Upton-by-Chester High School is a coeducational state high school located in the United Kingdom. It is situated on St James's Avenue in Upton. The headteacher is Mr Cummins.

Houses
The school has five houses, or Halls as they are known within the school. They have two forms from each year and take part in competitions within their hall or with the entire year or school and are awarded hall points for success.

The Halls are named after five people:
Muhammad Yunus (red)
John Wood (yellow)
Chico Mendes (green)
Malala Yousafzai (blue)
Wangari Maathai (purple)

Site and facilities
The school is situated on St James Avenue in a residential area near the countryside. The site has seven blocks: A Block, B Block, C Block, D Block, E Block, T Block and the Labs.

Students
There are approximately 1,700 students on roll, with a maximum of 280 students in each year. There are ten forms in each year who are split into two sides of the year: X Side and Y Side.
In the final year, students are given the chance to become Prefects, Head Boy or Head Girl of their hall. The candidates make speeches and are elected by their hall.

Curriculum
The school offers English, Maths, Biology, Chemistry, Physics, Geography, History, Religious Studies, I.T, D.T, Cooking, Textiles, French, Spanish, Art, Music and P.E through years 7-8.

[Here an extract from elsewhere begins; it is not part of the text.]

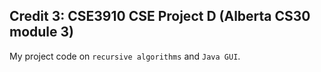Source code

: ## Credit 3: CSE3910 CSE Project D (Alberta CS30 module 3)
My project code on `recursive algorithms` and `Java GUI`.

Offered through GCSE are English, Maths, Further Science, Additional Science, Dual Award, BTEC Animal Care, Geography, History, Philosophy and Ethics, Information and Communication Technology, Computer Science, Media Studies - Dual Award, Media Studies - Single Award, Textiles, Product design, Graphics, Electronics, Art and Design, Music, P.E, Business Studies, Photography, Dance, Drama, French, Spanish, and Health and Social Care.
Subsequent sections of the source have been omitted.